Learing how to scrape/parse data from lists of urls. Need help

MAmOng0 · March 10, 2023, 11:53am

Hi
I am learning Python and need to parse data from a website like headhunter. I have got the sitemap(https://hh.ru/sitemap/main.xml) from the site with a lot of urls, every url contains even more urls, which lead you to the website. My task is to only find urls which will lead me to pages with a text like “working from home”.
I dont understand how to open and filter so much urls. please help and explain if you can.
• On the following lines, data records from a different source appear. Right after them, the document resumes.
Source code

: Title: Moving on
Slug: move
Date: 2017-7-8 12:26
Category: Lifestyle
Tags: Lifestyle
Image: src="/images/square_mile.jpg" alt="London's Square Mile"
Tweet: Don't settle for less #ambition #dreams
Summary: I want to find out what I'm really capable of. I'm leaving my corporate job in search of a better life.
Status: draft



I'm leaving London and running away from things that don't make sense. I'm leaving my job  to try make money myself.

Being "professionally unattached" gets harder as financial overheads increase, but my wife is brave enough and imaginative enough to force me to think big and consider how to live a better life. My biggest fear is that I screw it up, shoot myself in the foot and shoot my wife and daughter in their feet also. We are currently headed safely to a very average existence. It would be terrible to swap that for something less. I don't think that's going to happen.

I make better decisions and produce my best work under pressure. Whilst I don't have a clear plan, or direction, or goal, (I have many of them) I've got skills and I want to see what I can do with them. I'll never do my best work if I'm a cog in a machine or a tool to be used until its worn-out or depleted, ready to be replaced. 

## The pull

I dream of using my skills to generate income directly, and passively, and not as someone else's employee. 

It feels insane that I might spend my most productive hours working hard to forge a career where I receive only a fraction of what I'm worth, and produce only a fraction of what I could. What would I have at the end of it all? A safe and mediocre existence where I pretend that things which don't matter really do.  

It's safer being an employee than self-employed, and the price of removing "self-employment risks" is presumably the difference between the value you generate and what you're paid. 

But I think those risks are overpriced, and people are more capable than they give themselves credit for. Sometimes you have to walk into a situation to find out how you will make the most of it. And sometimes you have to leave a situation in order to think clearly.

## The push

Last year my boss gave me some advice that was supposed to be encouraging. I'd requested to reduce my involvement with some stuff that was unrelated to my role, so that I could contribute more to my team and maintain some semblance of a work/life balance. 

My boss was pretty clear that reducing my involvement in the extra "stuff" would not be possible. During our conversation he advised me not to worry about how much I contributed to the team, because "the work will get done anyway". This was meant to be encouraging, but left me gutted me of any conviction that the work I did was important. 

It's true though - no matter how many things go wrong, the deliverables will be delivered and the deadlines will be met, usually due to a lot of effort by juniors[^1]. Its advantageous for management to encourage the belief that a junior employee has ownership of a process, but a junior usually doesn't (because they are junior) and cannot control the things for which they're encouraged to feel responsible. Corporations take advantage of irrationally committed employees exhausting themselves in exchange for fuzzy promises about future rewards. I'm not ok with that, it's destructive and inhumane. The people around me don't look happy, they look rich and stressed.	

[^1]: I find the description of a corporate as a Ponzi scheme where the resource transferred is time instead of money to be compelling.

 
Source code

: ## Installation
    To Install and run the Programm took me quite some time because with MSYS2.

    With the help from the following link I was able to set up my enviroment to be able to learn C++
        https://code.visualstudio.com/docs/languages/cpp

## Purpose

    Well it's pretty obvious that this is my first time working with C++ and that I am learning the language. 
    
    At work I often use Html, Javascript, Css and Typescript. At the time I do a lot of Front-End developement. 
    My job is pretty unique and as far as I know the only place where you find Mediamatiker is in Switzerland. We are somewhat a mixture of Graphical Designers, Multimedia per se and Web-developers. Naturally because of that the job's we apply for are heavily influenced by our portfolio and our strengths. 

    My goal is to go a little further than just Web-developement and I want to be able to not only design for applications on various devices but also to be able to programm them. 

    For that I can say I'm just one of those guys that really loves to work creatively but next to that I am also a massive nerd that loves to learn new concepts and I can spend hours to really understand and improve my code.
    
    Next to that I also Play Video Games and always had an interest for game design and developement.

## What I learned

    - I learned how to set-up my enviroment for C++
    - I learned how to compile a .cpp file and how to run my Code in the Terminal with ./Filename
cameron · March 11, 2023, 1:17am

I’d have a queue of URLs to visit i.e. a list, which initially contains
just your starting URL above. Then a simple loop which runs until the
list is empty:

 q = ['https://hh.ru/sitemap/main.xml']
 while q:
     url = q.pop(0)

Then use the urllib module to fetch the content of url. Pay
attention to the Content-Type of the fetched data.

A couple of test fetches suggest to me that URLs with a content type of
text/xml contain XML with lists of other URLs. If you get one of them
parse the XML data using the xml.etree.Elementtree.parse function and
append all the URLs to your list q.

The parse function is documented here:

If you get a text/html content type and the URL commences with
https://hh.ru/vacancies/ then it seems to be a job posting. If you get
one of these, I’d suggest parsing its data with the third party library
beautifulsoup4: beautifulsoup4 · PyPI

Then you can search its text for the terms you want, eg “remote work”.

Things to consider: keep a set containing URLs you’ve already visited.
You can start your loop by skipping such URLs so that loops in the index
do not cause you to walk the site forever:

     seen = set()
     q = ['https://hh.ru/sitemap/main.xml']
     while q:
         url = q.pop(0)
         if url in seen:
             continue
         seen.add(url)
         ... process the URL ...

The other thing it to avoid walking off the site. Just ignore URLs not
starting with https://hh.ru/:

     seen = set()
     q = ['https://hh.ru/sitemap/main.xml']
     while q:
         url = q.pop(0)
         if not url.startswith('https://hh.ru/'):
             continue
         if url in seen:
             continue
         seen.add(url)
         ... process the URL ...

Cheers,
Cameron Simpson cs@cskk.id.au